The title character is the daughter of the late Earl Lovel. Her mother married him out of ambition rather than love, and despite his evil reputation. Soon after their marriage, he told her that he had a living wife, which made their union invalid and their unborn daughter illegitimate. He then sailed to Italy without her and did not return to England for twenty years.

During those two decades, Lady Lovel struggled to prove the validity of her marriage, and consequently her right to her title and her daughter's legitimacy. She enjoyed neither the sympathy of the public nor the support of her family during this time; her only friend and supporter was Thomas Thwaite, a Radical tailor of Keswick, who gave her and her daughter shelter and financed her legal battles.

Early in the novel, Lord Lovel returns to England and dies intestate. His earldom, and a small estate in Cumberland, pass to a distant cousin, young Frederick Lovel. However, the bulk of his large fortune is personal property, and thus not attached to the title. If his marriage to Lady Lovel was valid, it will go to her and to their daughter; otherwise, it will go to the young earl.

The new earl's lawyers, headed by the Solicitor General, come to believe that their case against Lady Lovel is weak and their claim probably false. They accordingly propose a compromise: that the earl marry Lady Anna, thus reuniting the title and the assets held by her father. The plan is enthusiastically supported by Lady Lovel, as fulfilling all of her ambitions for herself and her daughter. The young earl is favourably impressed by Lady Anna's appearance and character. However, in her twenty years as an outcast, Lady Anna has come to love Thomas Thwaite's son Daniel, and the two have become secretly engaged.

When the engagement is known, Lady Lovel and others strive to break it. Lady Anna will not yield to persuasion or to mistreatment; Daniel Thwaite rejects arguments and bribes to end the relationship. Lady Anna is approaching her twenty-first birthday, after which she will be free to marry without her mother's consent. In desperation, Lady Lovel secures a pistol and attempts to murder Thwaite. She wounds but does not kill him; Thwaite refuses to name her to the police; and the attempt puts an effective end to her attempts to keep the two apart.

With Thwaite's consent, Lady Anna makes half of her fortune over to the young earl. She marries Thwaite with the public approval of the Lovel family, though Lady Lovel refuses to attend the ceremony.
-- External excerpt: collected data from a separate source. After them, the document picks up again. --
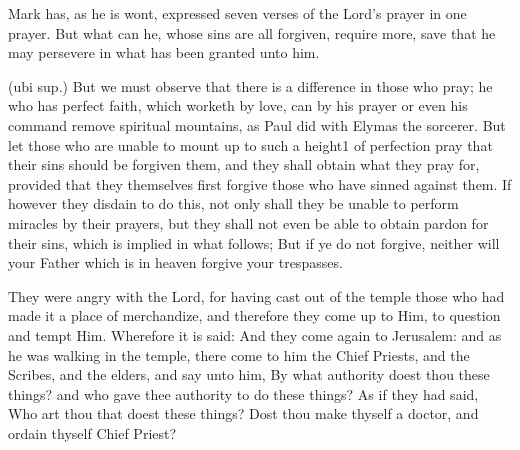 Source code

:  Mark has, as he is wont, expressed seven verses of the Lord’s prayer in one prayer. But what can he, whose sins are all forgiven, require more, save that he may persevere in what has been granted unto him.

 (ubi sup.) But we must observe that there is a difference in those who pray; he who has perfect faith, which worketh by love, can by his prayer or even his command remove spiritual mountains, as Paul did with Elymas the sorcerer. But let those who are unable to mount up to such a height1 of perfection pray that their sins should be forgiven them, and they shall obtain what they pray for, provided that they themselves first forgive those who have sinned against them. If however they disdain to do this, not only shall they be unable to perform miracles by their prayers, but they shall not even be able to obtain pardon for their sins, which is implied in what follows; But if ye do not forgive, neither will your Father which is in heaven forgive your trespasses.

 

 They were angry with the Lord, for having cast out of the temple those who had made it a place of merchandize, and therefore they come up to Him, to question and tempt Him. Wherefore it is said: And they come again to Jerusalem: and as he was walking in the temple, there come to him the Chief Priests, and the Scribes, and the elders, and say unto him, By what authority doest thou these things? and who gave thee authority to do these things? As if they had said, Who art thou that doest these things? Dost thou make thyself a doctor, and ordain thyself Chief Priest?

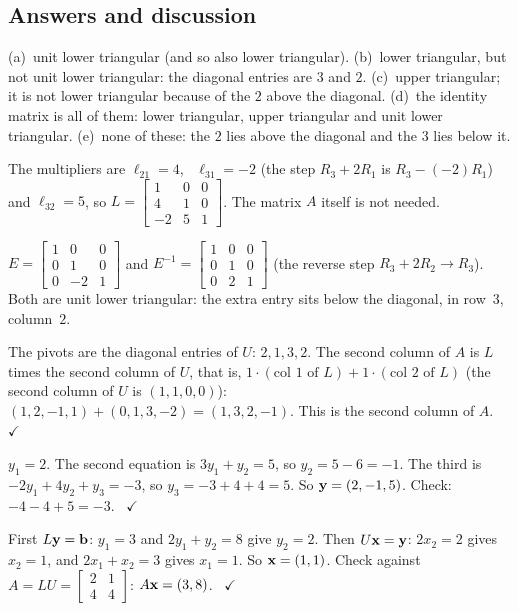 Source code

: \documentclass[11pt]{article}
\begin{document}
\subsection*{Answers and discussion}
\begin{description}[leftmargin=0pt,itemsep=5pt]
  \item[Knowledge Check \ref{kc:triangular}.] (a)~unit lower triangular (and so also lower triangular). (b)~lower triangular, but not unit lower triangular: the diagonal entries are $3$ and $2$. (c)~upper triangular; it is not lower triangular because of the $2$ above the diagonal. (d)~the identity matrix is all of them: lower triangular, upper triangular and unit lower triangular. (e)~none of these: the $2$ lies above the diagonal and the $3$ lies below it.
  \item[Knowledge Check \ref{kc:fillL}.] The multipliers are $\ell_{21}=4$, \ $\ell_{31}=-2$ (the step $R_3+2R_1$ is $R_3-(-2)R_1$) and $\ell_{32}=5$, so $L=\begin{bmatrix}1&0&0\\4&1&0\\-2&5&1\end{bmatrix}$. The matrix $A$ itself is not needed.
  \item[Knowledge Check \ref{kc:inverseE}.] $E=\begin{bmatrix}1&0&0\\0&1&0\\0&-2&1\end{bmatrix}$ and $E^{-1}=\begin{bmatrix}1&0&0\\0&1&0\\0&2&1\end{bmatrix}$ (the reverse step $R_3+2R_2\to R_3$). Both are unit lower triangular: the extra entry sits below the diagonal, in row~$3$, column~$2$.
  \item[Knowledge Check \ref{kc:twochecks}.] The pivots are the diagonal entries of $U$: $2,1,3,2$. The second column of $A$ is $L$ times the second column of $U$, that is, $1\cdot(\text{col }1\text{ of }L)+1\cdot(\text{col }2\text{ of }L)$ (the second column of $U$ is $(1,1,0,0)$): $(1,2,-1,1)+(0,1,3,-2)=(1,3,2,-1)$. This is the second column of $A$. \ $\checkmark$
  \item[Knowledge Check \ref{kc:fwdsub}.] $y_1=2$. The second equation is $3y_1+y_2=5$, so $y_2=5-6=-1$. The third is $-2y_1+4y_2+y_3=-3$, so $y_3=-3+4+4=5$. So $\bv{y}=(2,-1,5)$. Check: $-4-4+5=-3$. \ $\checkmark$
  \item[Knowledge Check \ref{kc:bothtri}.] First $L\bv{y}=\bv{b}$: $y_1=3$ and $2y_1+y_2=8$ give $y_2=2$. Then $U\bv{x}=\bv{y}$: $2x_2=2$ gives $x_2=1$, and $2x_1+x_2=3$ gives $x_1=1$. So $\bv{x}=(1,1)$. Check against $A=LU=\begin{bmatrix}2&1\\4&4\end{bmatrix}$: $A\bv{x}=(3,8)$. \ $\checkmark$

\end{description}
\end{document}

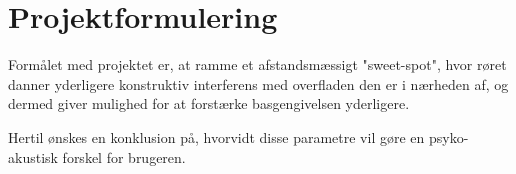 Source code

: \chapter{Projektformulering}

Formålet med projektet er, at ramme et afstandsmæssigt "sweet-spot", hvor røret danner yderligere konstruktiv interferens med overfladen den er i nærheden af, og dermed giver mulighed for at forstærke basgengivelsen yderligere. 

Hertil ønskes en konklusion på, hvorvidt disse parametre vil gøre en psyko-akustisk forskel for brugeren.  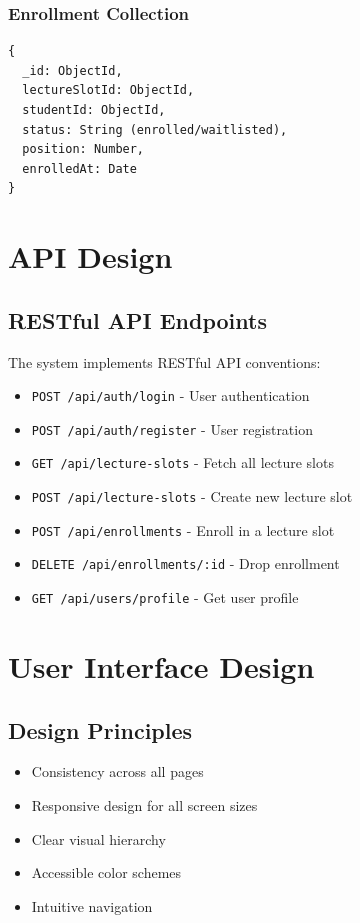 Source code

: \documentclass[12pt,a4paper]{report}
\begin{document}
\subsubsection{Enrollment Collection}
\begin{verbatim}
{
  _id: ObjectId,
  lectureSlotId: ObjectId,
  studentId: ObjectId,
  status: String (enrolled/waitlisted),
  position: Number,
  enrolledAt: Date
}
\end{verbatim}

\section{API Design}

\subsection{RESTful API Endpoints}
The system implements RESTful API conventions:
\begin{itemize}[leftmargin=*]
    \item \texttt{POST /api/auth/login} - User authentication
    \item \texttt{POST /api/auth/register} - User registration
    \item \texttt{GET /api/lecture-slots} - Fetch all lecture slots
    \item \texttt{POST /api/lecture-slots} - Create new lecture slot
    \item \texttt{POST /api/enrollments} - Enroll in a lecture slot
    \item \texttt{DELETE /api/enrollments/:id} - Drop enrollment
    \item \texttt{GET /api/users/profile} - Get user profile
\end{itemize}

\section{User Interface Design}

\subsection{Design Principles}
\begin{itemize}[leftmargin=*]
    \item Consistency across all pages
    \item Responsive design for all screen sizes
    \item Clear visual hierarchy
    \item Accessible color schemes
    \item Intuitive navigation
\end{itemize}
\end{document}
The two then emigrate to Australia, where they expect that his low birth and her title will no longer be a burden to them.

==Development and publication history==
In 1871, Anthony and Rose Trollope sailed from England to Australia to visit their son Fred, who had settled at a sheep station near Grenfell, New South Wales.
Lady Anna was written entirely at sea,
between 25 May and 19 July.

The novel was serialized in the Fortnightly Review between April 1873 and April 1874.
It was published in two volumes by Chapman & Hall in 1874.
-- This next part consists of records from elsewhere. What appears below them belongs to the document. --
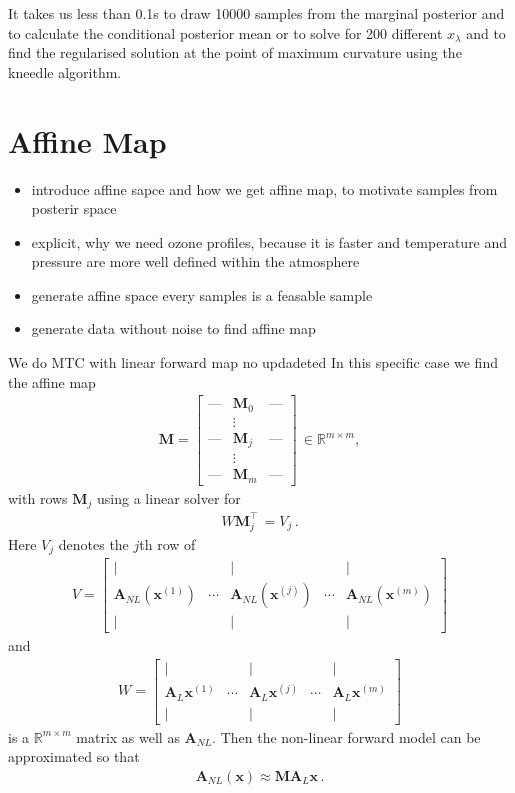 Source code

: It takes us less than 0.1s to draw 10000 samples from the marginal posterior and to calculate the conditional posterior mean or to solve for 200 different $x_{\lambda}$ and to find the regularised solution at the point of maximum curvature using the kneedle algorithm.\\


\section{Affine Map}
\begin{itemize}
	\item introduce affine sapce and how we get affine map, to motivate samples from posterir space
	\item explicit, why we need ozone profiles, because it is faster and temperature and pressure are more well defined within the atmosphere
	\item generate affine space every samples is a feasable sample
	\item generate data without noise to find affine map
\end{itemize}
We do MTC with linear forward map no updadeted
In this specific case we find the affine map
\begin{align}
	\bm{M} = \begin{bmatrix}
		\text{---} & \bm{M}_0 &   \text{---}  \\
		&  \vdots  & \\
		\text{---}& \bm{M}_j &  \text{---} \\
		&  \vdots  & \\
		\text{---} & \bm{M}_m &   \text{---}
	\end{bmatrix} \, \in \mathbb{R}^{m \times m} ,
\end{align}
with rows $\bm{M}_j$ using a linear solver for
\begin{align}
	W \bm{M}_j^\top \, = V_{j} \, .
\end{align}
Here $V_j$ denotes the $j$th row of  
\begin{align}
	V = \begin{bmatrix}
		\vert&   &  \vert & & \vert \\
		\bm{A}_{NL} (\bm{x}^{(1)} ) &  \cdots& \bm{A}_{NL} (\bm{x}^{(j)} )&  \cdots & \bm{A}_{NL} (\bm{x}^{(m)})  \\
		\vert&   &  \vert & & \vert 
	\end{bmatrix}
\end{align}
and
\begin{align}
	W = \begin{bmatrix}
		\vert&   &  \vert & & \vert \\
		\bm{A}_{L} \bm{x}^{(1)} &  \cdots& \bm{A}_{L} \bm{x}^{(j)} &  \cdots & \bm{A}_{L} \bm{x}^{(m)} \\
		\vert&   &  \vert & & \vert 
	\end{bmatrix}
\end{align}
is a $\mathbb{R}^{m \times m} $ matrix as well as $\bm{A}_{NL}$.
Then the non-linear forward model can be approximated so that
\begin{align}
	\bm{A}_{NL}(\bm{x}) \approx \bm{M A}_L \bm{x}\, .
\end{align}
Trollope received £1200 for Lady Anna; his other 1874 novels, Phineas Redux and Harry Heathcote of Gangoil, earned him £2500 and £450 respectively.
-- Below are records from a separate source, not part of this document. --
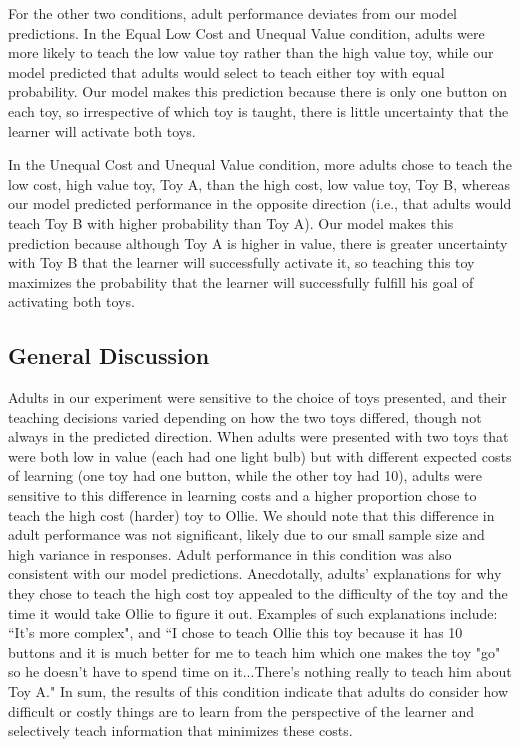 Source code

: \documentclass[10pt,letterpaper]{article}
\begin{document}
For the other two conditions, adult performance deviates from our model predictions. In the Equal Low Cost and Unequal Value condition, adults were more likely to teach the low value toy rather than the high value toy, while our model predicted that adults would select to teach either toy with equal probability. Our model makes this prediction because there is only one button on each toy, so irrespective of which toy is taught, there is little uncertainty that the learner will activate both toys.

In the Unequal Cost and Unequal Value condition, more adults chose to teach the low cost, high value toy, Toy A, than the high cost, low value toy, Toy B, whereas our model predicted performance in the opposite direction (i.e., that adults would teach Toy B with higher probability than Toy A). Our model makes this prediction because although Toy A is higher in value, there is greater uncertainty with Toy B that the learner will successfully activate it, so teaching this toy maximizes the probability that the learner will successfully fulfill his goal of activating both toys.

\subsection{General Discussion}

Adults in our experiment were sensitive to the choice of toys presented, and their teaching decisions varied depending on how the two toys differed, though not always in the predicted direction. When adults were presented with two toys that were both low in value (each had one light bulb) but with different expected costs of learning (one toy had one button, while the other toy had 10), adults were sensitive to this difference in learning costs and a higher proportion chose to teach the high cost (harder) toy to Ollie. We should note that this difference in adult performance was not significant, likely due to our small sample size and high variance in responses. Adult performance in this condition was also consistent with our model predictions. Anecdotally, adults' explanations for why they chose to teach the high cost toy appealed to the difficulty of the toy and the time it would take Ollie to figure it out. Examples of such explanations include: ``It's more complex", and ``I chose to teach Ollie this toy because it has 10 buttons and it is much better for me to teach him which one makes the toy "go" so he doesn't have to spend time on it...There's nothing really to teach him about Toy A." In sum, the results of this condition indicate that adults do consider how difficult or costly things are to learn from the perspective of the learner and selectively teach information that minimizes these costs. 
\end{document}
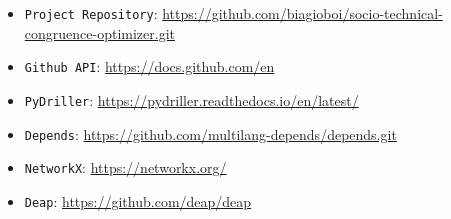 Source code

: \documentclass[sigconf]{acmart}
\begin{document}
\begin{itemize}
\item {\verb|Project Repository|}: \url{https://github.com/biagioboi/socio-technical-congruence-optimizer.git}
\item {\verb|Github API|}: \url{https://docs.github.com/en}
\item {\verb|PyDriller|}: \url{https://pydriller.readthedocs.io/en/latest/}
\item {\verb|Depends|}: \url{https://github.com/multilang-depends/depends.git}
\item {\verb|NetworkX|}: \url{https://networkx.org/}
\item {\verb|Deap|}: \url{https://github.com/deap/deap}
\end{itemize}
\end{document}
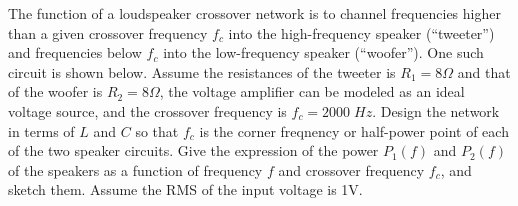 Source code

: 


\item The function of a loudspeaker crossover network is to channel 
  frequencies higher than a given crossover frequency $f_c$ into the
  high-frequency speaker (``tweeter'') and frequencies below $f_c$ into
  the low-frequency speaker (``woofer''). One such circuit is shown below.
  Assume the resistances of the tweeter is $R_1=8\Omega$ and that of the 
  woofer is $R_2=8\Omega$, the voltage amplifier can be modeled as an
  ideal voltage source, and the crossover frequency is $f_c=2000\; Hz$.
  Design the network in terms of $L$ and $C$ so that $f_c$ is the corner
  freqnency or half-power point of each of the two speaker circuits. Give 
  the expression of the power $P_1(f)$ and $P_2(f)$ of the speakers as a 
  function of frequency $f$ and crossover frequency $f_c$, and sketch them.
  Assume the RMS of the input voltage is 1V.


%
Beside the Fortnightly, the novel was serialized in 1873-74 in the Australasian, and in Russian translation in Vestnik Evropy. In 1873, it was also published in book form by Harper of New York, by Hunter Rose of Toronto, by Tauchnitz of Leipzig, and in Russian as Lady Anna.

More recent editions have included one by Arno Press in 1981; editions by Dover and by Oxford University Press, the latter with an introduction and notes by Stephen Orgel, in 1984; and one by the Trollope Society in 1990.

==Adaptation==
A play by Craig Baxter, Lady Anna: All at Sea, combining the plot of the novel and the story of Trollope's writing it while voyaging to Australia, was commissioned by the Trollope Society as part of the 2015 Trollope Bicentennial Celebrations. It was presented at London's Park Theatre in 2015.